** EXERCISE INPUT follows **

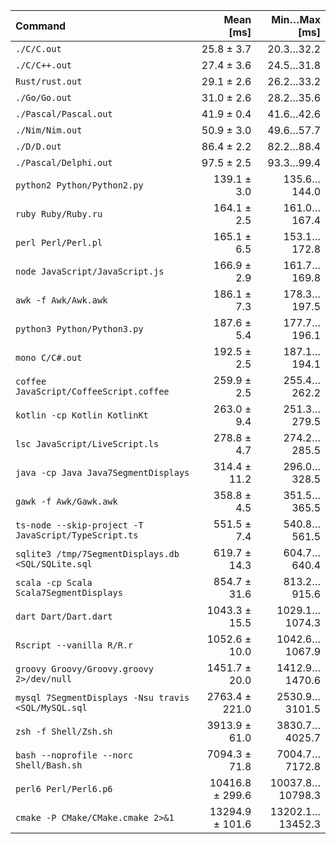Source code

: | Command | Mean [ms] | Min…Max [ms] |
|:---|---:|---:|
| `./C/C.out` | 25.8 ± 3.7 | 20.3…32.2 |
| `./C/C++.out` | 27.4 ± 3.6 | 24.5…31.8 |
| `Rust/rust.out` | 29.1 ± 2.6 | 26.2…33.2 |
| `./Go/Go.out` | 31.0 ± 2.6 | 28.2…35.6 |
| `./Pascal/Pascal.out` | 41.9 ± 0.4 | 41.6…42.6 |
| `./Nim/Nim.out` | 50.9 ± 3.0 | 49.6…57.7 |
| `./D/D.out` | 86.4 ± 2.2 | 82.2…88.4 |
| `./Pascal/Delphi.out` | 97.5 ± 2.5 | 93.3…99.4 |
| `python2 Python/Python2.py` | 139.1 ± 3.0 | 135.6…144.0 |
| `ruby Ruby/Ruby.ru` | 164.1 ± 2.5 | 161.0…167.4 |
| `perl Perl/Perl.pl` | 165.1 ± 6.5 | 153.1…172.8 |
| `node JavaScript/JavaScript.js` | 166.9 ± 2.9 | 161.7…169.8 |
| `awk -f Awk/Awk.awk` | 186.1 ± 7.3 | 178.3…197.5 |
| `python3 Python/Python3.py` | 187.6 ± 5.4 | 177.7…196.1 |
| `mono C/C#.out` | 192.5 ± 2.5 | 187.1…194.1 |
| `coffee JavaScript/CoffeeScript.coffee` | 259.9 ± 2.5 | 255.4…262.2 |
| `kotlin -cp Kotlin KotlinKt` | 263.0 ± 9.4 | 251.3…279.5 |
| `lsc JavaScript/LiveScript.ls` | 278.8 ± 4.7 | 274.2…285.5 |
| `java -cp Java Java7SegmentDisplays` | 314.4 ± 11.2 | 296.0…328.5 |
| `gawk -f Awk/Gawk.awk` | 358.8 ± 4.5 | 351.5…365.5 |
| `ts-node --skip-project -T JavaScript/TypeScript.ts` | 551.5 ± 7.4 | 540.8…561.5 |
| `sqlite3 /tmp/7SegmentDisplays.db <SQL/SQLite.sql` | 619.7 ± 14.3 | 604.7…640.4 |
| `scala -cp Scala Scala7SegmentDisplays` | 854.7 ± 31.6 | 813.2…915.6 |
| `dart Dart/Dart.dart` | 1043.3 ± 15.5 | 1029.1…1074.3 |
| `Rscript --vanilla R/R.r` | 1052.6 ± 10.0 | 1042.6…1067.9 |
| `groovy Groovy/Groovy.groovy 2>/dev/null` | 1451.7 ± 20.0 | 1412.9…1470.6 |
| `mysql 7SegmentDisplays -Nsu travis <SQL/MySQL.sql` | 2763.4 ± 221.0 | 2530.9…3101.5 |
| `zsh -f Shell/Zsh.sh` | 3913.9 ± 61.0 | 3830.7…4025.7 |
| `bash --noprofile --norc Shell/Bash.sh` | 7094.3 ± 71.8 | 7004.7…7172.8 |
| `perl6 Perl/Perl6.p6` | 10416.8 ± 299.6 | 10037.8…10798.3 |
| `cmake -P CMake/CMake.cmake 2>&1` | 13294.9 ± 101.6 | 13202.1…13452.3 |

** End of EXERCISE INPUT **

ASSIGNMENT: Could you copy out every line in the material above that contains the string "Perl"?

SOLUTION TO THE EXERCISE:
| `perl Perl/Perl.pl` | 165.1 ± 6.5 | 153.1…172.8 |
| `perl6 Perl/Perl6.p6` | 10416.8 ± 299.6 | 10037.8…10798.3 |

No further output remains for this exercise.